— Brief —
Leaving out every picture, quote the data below exactly as it appears.

[Data under study Boundary: Start]

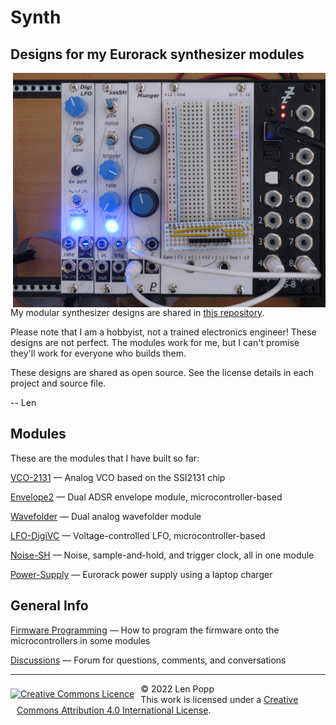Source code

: # Synth

## Designs for my Eurorack synthesizer modules

<img src="https://raw.githubusercontent.com/Len42/Synth/main/docs/synth-photo.jpg" width=500px style="float:right">

My modular synthesizer designs are shared in [this repository](https://github.com/Len42/Synth).

Please note that I am a hobbyist, not a trained electronics engineer! These designs are not perfect. The modules work for me, but I can't promise they'll work for everyone who builds them.

These designs are shared as open source. See the license details in each project and source file.

-- Len

## Modules

These are the modules that I have built so far:

[VCO-2131](https://github.com/Len42/Synth/tree/main/modules/VCO-2131) &mdash; Analog VCO based on the SSI2131 chip

[Envelope2](https://github.com/Len42/Synth/tree/main/modules/Envelope2) &mdash; Dual ADSR envelope module, microcontroller-based

[Wavefolder](https://github.com/Len42/Synth/tree/main/modules/Wavefolder) &mdash; Dual analog wavefolder module

[LFO-DigiVC](https://github.com/Len42/Synth/tree/main/modules/LFO-DigiVC) &mdash; Voltage-controlled LFO, microcontroller-based

[Noise-SH](https://github.com/Len42/Synth/tree/main/modules/Noise-SH) &mdash; Noise, sample-and-hold, and trigger clock, all in one module

[Power-Supply](https://github.com/Len42/Synth/tree/main/modules/Power-Supply) &mdash; Eurorack power supply using a laptop charger

## General Info

[Firmware Programming](firmware-programming.html) &mdash; How to program the firmware onto the microcontrollers in some modules

[Discussions](https://github.com/Len42/Synth/discussions) &mdash; Forum for questions, comments, and conversations

<hr /><div><div style="float:left; padding-right:10px;"><a rel="license" href="http://creativecommons.org/licenses/by/4.0/"><img alt="Creative Commons Licence" style="border-width:0; padding-top:8px;" src="https://i.creativecommons.org/l/by/4.0/88x31.png" /></a></div><div style="padding-left:10px;">© 2022 Len Popp<br />This work is licensed under a <a rel="license" href="http://creativecommons.org/licenses/by/4.0/">Creative Commons Attribution 4.0 International License</a>.</div></div>
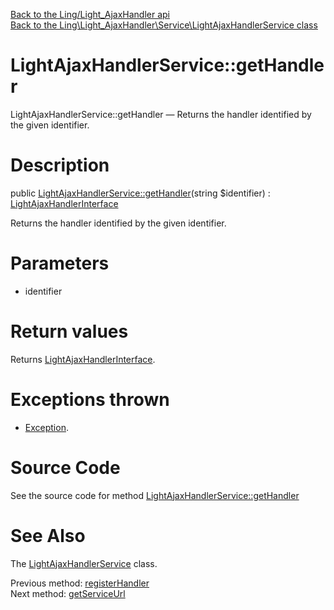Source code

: [Back to the Ling/Light_AjaxHandler api](https://github.com/lingtalfi/Light_AjaxHandler/blob/master/doc/api/Ling/Light_AjaxHandler.md)<br>
[Back to the Ling\Light_AjaxHandler\Service\LightAjaxHandlerService class](https://github.com/lingtalfi/Light_AjaxHandler/blob/master/doc/api/Ling/Light_AjaxHandler/Service/LightAjaxHandlerService.md)


LightAjaxHandlerService::getHandler
================



LightAjaxHandlerService::getHandler — Returns the handler identified by the given identifier.




Description
================


public [LightAjaxHandlerService::getHandler](https://github.com/lingtalfi/Light_AjaxHandler/blob/master/doc/api/Ling/Light_AjaxHandler/Service/LightAjaxHandlerService/getHandler.md)(string $identifier) : [LightAjaxHandlerInterface](https://github.com/lingtalfi/Light_AjaxHandler/blob/master/doc/api/Ling/Light_AjaxHandler/Handler/LightAjaxHandlerInterface.md)




Returns the handler identified by the given identifier.




Parameters
================


- identifier

    


Return values
================

Returns [LightAjaxHandlerInterface](https://github.com/lingtalfi/Light_AjaxHandler/blob/master/doc/api/Ling/Light_AjaxHandler/Handler/LightAjaxHandlerInterface.md).


Exceptions thrown
================

- [Exception](http://php.net/manual/en/class.exception.php).&nbsp;







Source Code
===========
See the source code for method [LightAjaxHandlerService::getHandler](https://github.com/lingtalfi/Light_AjaxHandler/blob/master/Service/LightAjaxHandlerService.php#L78-L84)


See Also
================

The [LightAjaxHandlerService](https://github.com/lingtalfi/Light_AjaxHandler/blob/master/doc/api/Ling/Light_AjaxHandler/Service/LightAjaxHandlerService.md) class.

Previous method: [registerHandler](https://github.com/lingtalfi/Light_AjaxHandler/blob/master/doc/api/Ling/Light_AjaxHandler/Service/LightAjaxHandlerService/registerHandler.md)<br>Next method: [getServiceUrl](https://github.com/lingtalfi/Light_AjaxHandler/blob/master/doc/api/Ling/Light_AjaxHandler/Service/LightAjaxHandlerService/getServiceUrl.md)<br>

[Data under study Boundary: End]

— Task result —
Source code

: # Synth

## Designs for my Eurorack synthesizer modules

<img src="https://raw.githubusercontent.com/Len42/Synth/main/docs/synth-photo.jpg" width=500px style="float:right">

My modular synthesizer designs are shared in [this repository](https://github.com/Len42/Synth).

Please note that I am a hobbyist, not a trained electronics engineer! These designs are not perfect. The modules work for me, but I can't promise they'll work for everyone who builds them.

These designs are shared as open source. See the license details in each project and source file.

-- Len

## Modules

These are the modules that I have built so far:

[VCO-2131](https://github.com/Len42/Synth/tree/main/modules/VCO-2131) &mdash; Analog VCO based on the SSI2131 chip

[Envelope2](https://github.com/Len42/Synth/tree/main/modules/Envelope2) &mdash; Dual ADSR envelope module, microcontroller-based

[Wavefolder](https://github.com/Len42/Synth/tree/main/modules/Wavefolder) &mdash; Dual analog wavefolder module

[LFO-DigiVC](https://github.com/Len42/Synth/tree/main/modules/LFO-DigiVC) &mdash; Voltage-controlled LFO, microcontroller-based

[Noise-SH](https://github.com/Len42/Synth/tree/main/modules/Noise-SH) &mdash; Noise, sample-and-hold, and trigger clock, all in one module

[Power-Supply](https://github.com/Len42/Synth/tree/main/modules/Power-Supply) &mdash; Eurorack power supply using a laptop charger

## General Info

[Firmware Programming](firmware-programming.html) &mdash; How to program the firmware onto the microcontrollers in some modules

[Discussions](https://github.com/Len42/Synth/discussions) &mdash; Forum for questions, comments, and conversations

<hr /><div><div style="float:left; padding-right:10px;"><a rel="license" href="http://creativecommons.org/licenses/by/4.0/"><img alt="Creative Commons Licence" style="border-width:0; padding-top:8px;" src="https://i.creativecommons.org/l/by/4.0/88x31.png" /></a></div><div style="padding-left:10px;">© 2022 Len Popp<br />This work is licensed under a <a rel="license" href="http://creativecommons.org/licenses/by/4.0/">Creative Commons Attribution 4.0 International License</a>.</div></div>
Source code

: [Back to the Ling/Light_AjaxHandler api](https://github.com/lingtalfi/Light_AjaxHandler/blob/master/doc/api/Ling/Light_AjaxHandler.md)<br>
[Back to the Ling\Light_AjaxHandler\Service\LightAjaxHandlerService class](https://github.com/lingtalfi/Light_AjaxHandler/blob/master/doc/api/Ling/Light_AjaxHandler/Service/LightAjaxHandlerService.md)


LightAjaxHandlerService::getHandler
================



LightAjaxHandlerService::getHandler — Returns the handler identified by the given identifier.




Description
================


public [LightAjaxHandlerService::getHandler](https://github.com/lingtalfi/Light_AjaxHandler/blob/master/doc/api/Ling/Light_AjaxHandler/Service/LightAjaxHandlerService/getHandler.md)(string $identifier) : [LightAjaxHandlerInterface](https://github.com/lingtalfi/Light_AjaxHandler/blob/master/doc/api/Ling/Light_AjaxHandler/Handler/LightAjaxHandlerInterface.md)




Returns the handler identified by the given identifier.




Parameters
================


- identifier

    


Return values
================

Returns [LightAjaxHandlerInterface](https://github.com/lingtalfi/Light_AjaxHandler/blob/master/doc/api/Ling/Light_AjaxHandler/Handler/LightAjaxHandlerInterface.md).


Exceptions thrown
================

- [Exception](http://php.net/manual/en/class.exception.php).&nbsp;







Source Code
===========
See the source code for method [LightAjaxHandlerService::getHandler](https://github.com/lingtalfi/Light_AjaxHandler/blob/master/Service/LightAjaxHandlerService.php#L78-L84)


See Also
================

The [LightAjaxHandlerService](https://github.com/lingtalfi/Light_AjaxHandler/blob/master/doc/api/Ling/Light_AjaxHandler/Service/LightAjaxHandlerService.md) class.

Previous method: [registerHandler](https://github.com/lingtalfi/Light_AjaxHandler/blob/master/doc/api/Ling/Light_AjaxHandler/Service/LightAjaxHandlerService/registerHandler.md)<br>Next method: [getServiceUrl](https://github.com/lingtalfi/Light_AjaxHandler/blob/master/doc/api/Ling/Light_AjaxHandler/Service/LightAjaxHandlerService/getServiceUrl.md)<br>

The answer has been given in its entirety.